第七十一話・返り討ち
「......ハァ~!」
やれやれ。
せっかく今から初めて体験、お楽しみツアーだったっていうのによ。
屋台の味をたっぷり味わうぞモードに入っていたお腹を擦りながら、俺は目の前の残念な三人組を呆れ顔で見る。
「おっと、おっさん! 下手に動くなよ! もし少しでも変な動きを見せたら、そこのか弱いお嬢さんがどんな目に合うか分からんからなっ!」
か、か弱いお嬢さん!?
ル、ルコールがかっ!?
こいつら、ギルドから俺達をつけて来たって事は冒険者なんだろう?
なのに、ルコールの強さに全く気がついていないのか!?
「ブヒヒ。どうしたおっさん、ボケッとしてよ? もしかしてオデ達が怖いのか? だったらオデ達がまだ寛大な内にさっさとそいつを寄越しなよ! ブヒヒヒィィ~♪」
若い三人組の左側にいたデブった男が下卑た声でそう息巻くと、脂ぎった汚い手で俺の腰に下げている皮袋を奪おうと伸ばしてくる。
「......おい! 脂ぎった手で触んじゃねぇっ!」
「――ブ、ブヒ!?」
デブった男の脂でベトベトな手に不快感でイラっとした俺は、左手を思いっきりしならせデブった男の汚い手を払い退ける。

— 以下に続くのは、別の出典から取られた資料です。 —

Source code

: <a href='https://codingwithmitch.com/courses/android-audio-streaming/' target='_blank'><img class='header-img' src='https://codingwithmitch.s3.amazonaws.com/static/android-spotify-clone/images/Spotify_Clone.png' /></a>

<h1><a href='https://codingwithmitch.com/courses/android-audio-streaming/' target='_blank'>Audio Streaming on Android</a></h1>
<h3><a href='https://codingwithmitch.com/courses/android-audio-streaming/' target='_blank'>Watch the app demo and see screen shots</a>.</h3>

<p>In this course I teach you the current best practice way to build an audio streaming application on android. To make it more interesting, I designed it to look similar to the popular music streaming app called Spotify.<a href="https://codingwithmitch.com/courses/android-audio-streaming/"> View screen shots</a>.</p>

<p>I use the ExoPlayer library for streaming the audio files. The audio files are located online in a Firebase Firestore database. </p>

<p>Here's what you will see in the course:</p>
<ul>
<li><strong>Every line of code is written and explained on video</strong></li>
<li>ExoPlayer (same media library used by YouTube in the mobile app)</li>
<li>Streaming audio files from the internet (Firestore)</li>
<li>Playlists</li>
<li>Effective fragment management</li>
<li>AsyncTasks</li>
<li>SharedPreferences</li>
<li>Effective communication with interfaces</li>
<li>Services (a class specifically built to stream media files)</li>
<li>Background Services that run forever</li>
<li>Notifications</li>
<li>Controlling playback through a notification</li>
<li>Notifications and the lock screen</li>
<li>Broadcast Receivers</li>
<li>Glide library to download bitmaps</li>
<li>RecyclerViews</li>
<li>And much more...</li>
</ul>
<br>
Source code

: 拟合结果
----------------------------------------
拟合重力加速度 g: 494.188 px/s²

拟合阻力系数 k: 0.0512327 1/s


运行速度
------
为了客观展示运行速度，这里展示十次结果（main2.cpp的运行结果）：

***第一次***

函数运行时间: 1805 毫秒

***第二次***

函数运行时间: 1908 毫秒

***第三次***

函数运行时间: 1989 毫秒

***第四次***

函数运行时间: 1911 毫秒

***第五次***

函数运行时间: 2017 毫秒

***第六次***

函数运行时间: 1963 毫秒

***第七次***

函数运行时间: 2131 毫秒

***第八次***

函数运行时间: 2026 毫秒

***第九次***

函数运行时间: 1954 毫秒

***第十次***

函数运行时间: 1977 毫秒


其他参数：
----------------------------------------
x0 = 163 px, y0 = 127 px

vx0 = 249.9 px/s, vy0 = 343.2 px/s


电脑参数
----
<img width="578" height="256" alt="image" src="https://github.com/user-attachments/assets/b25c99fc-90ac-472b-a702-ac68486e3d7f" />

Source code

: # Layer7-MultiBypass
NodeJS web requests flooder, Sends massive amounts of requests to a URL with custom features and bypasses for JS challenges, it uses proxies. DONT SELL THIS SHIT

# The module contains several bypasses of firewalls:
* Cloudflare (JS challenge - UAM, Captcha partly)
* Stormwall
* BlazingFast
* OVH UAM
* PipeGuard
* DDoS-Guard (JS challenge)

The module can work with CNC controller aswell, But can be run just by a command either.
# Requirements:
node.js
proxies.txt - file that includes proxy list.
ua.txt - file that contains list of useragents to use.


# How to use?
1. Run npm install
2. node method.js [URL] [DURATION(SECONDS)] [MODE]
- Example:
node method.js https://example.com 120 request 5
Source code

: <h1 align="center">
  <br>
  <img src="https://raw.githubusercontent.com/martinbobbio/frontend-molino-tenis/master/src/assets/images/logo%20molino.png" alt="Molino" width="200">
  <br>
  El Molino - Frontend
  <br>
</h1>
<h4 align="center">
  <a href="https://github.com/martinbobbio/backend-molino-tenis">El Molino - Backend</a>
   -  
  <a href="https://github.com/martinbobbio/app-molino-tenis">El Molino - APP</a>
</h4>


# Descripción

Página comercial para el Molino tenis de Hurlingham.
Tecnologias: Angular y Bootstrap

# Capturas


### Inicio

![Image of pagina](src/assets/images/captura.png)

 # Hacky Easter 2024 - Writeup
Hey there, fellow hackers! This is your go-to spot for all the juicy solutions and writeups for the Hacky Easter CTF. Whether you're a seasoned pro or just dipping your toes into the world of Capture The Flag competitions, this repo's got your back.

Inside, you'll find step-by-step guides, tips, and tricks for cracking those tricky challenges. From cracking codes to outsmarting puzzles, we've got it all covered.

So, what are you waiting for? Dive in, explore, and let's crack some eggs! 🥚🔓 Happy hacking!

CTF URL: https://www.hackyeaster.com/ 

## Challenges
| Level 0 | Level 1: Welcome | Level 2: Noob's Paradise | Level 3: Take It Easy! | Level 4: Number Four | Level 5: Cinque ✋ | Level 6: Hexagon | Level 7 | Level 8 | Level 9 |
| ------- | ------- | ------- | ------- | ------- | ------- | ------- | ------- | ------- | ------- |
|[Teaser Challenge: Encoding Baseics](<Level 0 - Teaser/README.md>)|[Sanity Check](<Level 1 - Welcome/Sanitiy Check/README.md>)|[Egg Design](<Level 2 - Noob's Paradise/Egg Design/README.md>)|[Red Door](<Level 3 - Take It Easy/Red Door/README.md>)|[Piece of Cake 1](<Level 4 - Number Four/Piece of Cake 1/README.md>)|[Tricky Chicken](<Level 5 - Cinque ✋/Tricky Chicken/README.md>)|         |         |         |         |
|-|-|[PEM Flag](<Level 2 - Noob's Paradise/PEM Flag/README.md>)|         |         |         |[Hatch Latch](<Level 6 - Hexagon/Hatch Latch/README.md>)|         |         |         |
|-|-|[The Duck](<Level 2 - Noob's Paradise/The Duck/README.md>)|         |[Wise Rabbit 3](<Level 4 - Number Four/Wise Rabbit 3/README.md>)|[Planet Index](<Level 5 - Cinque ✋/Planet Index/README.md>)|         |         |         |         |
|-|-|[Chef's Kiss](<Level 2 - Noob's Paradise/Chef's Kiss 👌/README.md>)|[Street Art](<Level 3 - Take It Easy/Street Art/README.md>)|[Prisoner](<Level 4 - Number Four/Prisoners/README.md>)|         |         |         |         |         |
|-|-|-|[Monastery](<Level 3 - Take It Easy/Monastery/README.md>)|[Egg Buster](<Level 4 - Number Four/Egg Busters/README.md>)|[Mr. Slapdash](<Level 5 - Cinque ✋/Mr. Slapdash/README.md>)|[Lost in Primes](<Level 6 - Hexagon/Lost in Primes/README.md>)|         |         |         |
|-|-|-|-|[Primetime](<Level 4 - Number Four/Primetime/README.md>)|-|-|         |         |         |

「き、きき、貴様―――っ! よ、よくもオデの事を脂ぎったとか言いやがったなっ! ブチのめしてや―――――ボロゲェェェエエッ!!?」
図星を言われ、顔を真っ赤にして激昂するデブった男が拳を振り上げて襲いかかってきたので、俺はそのデブった男の肥えた腹に目掛けて、捻らせた右手の拳を容赦なく叩き込んだ。
拳を叩き込まれた衝撃で宙に浮いたデブった男に向けて、俺は追撃の回し蹴りを炸裂させるとデブった男は地面に叩きつけたボールの様にボヨン、ボヨンと地面をバウンドさせながら遠くの方へとブッ飛んで行った。
「き、貴様ぁぁあっ! よ、よくもボヨタの奴をやってくれたなぁぁああっ! おい! ガリレッ!! その小娘のガキを痛い目に合わせてやれぇぇぇぇええっ!!」
「おう! わかったぜ! げへへへ...悪く思うなよ、お嬢! 恨むんだったら、そこのおっさんを恨むん――――――ダギャァアアワッ!!?」
「汚い手で触んな、このクソ出っ歯が!」
モヒカン青年の命令で受け、ルコールを襲おうと突っ込んで来た出っ歯な男ことガリレの左頬を、能面表情のルコールが思いっきりビンタすると、その衝撃でぐるぐると勢い良く宙を舞い、そしてそのあと顔面から地面に勢い良く落ちる。
「ギャァァァアア!? お、おお、俺のじ、じじじ、自慢の前歯がぁぁぁぁあ!? よ、よ、よくも! よくもやりや―――――ブロバァァアッ!!!」
ご自慢の前歯を砕かれた事で激昂したガリレがルコールに突っ込んで行くが、しかしルコールは静かに身体と右拳を下げ、そしてガリレの顎をアッパーで思いっきり叩き殴ると、その衝撃でガレオの残っていた歯全部が粉々に砕け散り、ガリレはそのまま空中を高速で孤を描くようにぶっ飛ばされ、そして数秒後、脳天から地面に突き刺さり気絶する。
「ガ、ガリレェェエエッ!? ぐぬぬぬぬぬぬぬっ! よくも! よくも俺の仲間達を酷い目に合わせてくれやがったなぁぁぁあああっ!!」
仲間をやられた事で、茹でたタコの様に真っ赤に染めて激昂したモヒカンの青年が、怒りで震える手で腰に下げていた剣を引き抜く。
「もう絶対に許さんぞ、おっさんっ! それに小娘っ! 覚悟して死にさらせやぁぁあぁぁあっ!!」
そしてモヒカンの青年は叫声を荒らげながら、レンヤとルコールに向かってドタドタと足音を立てて突進して来た。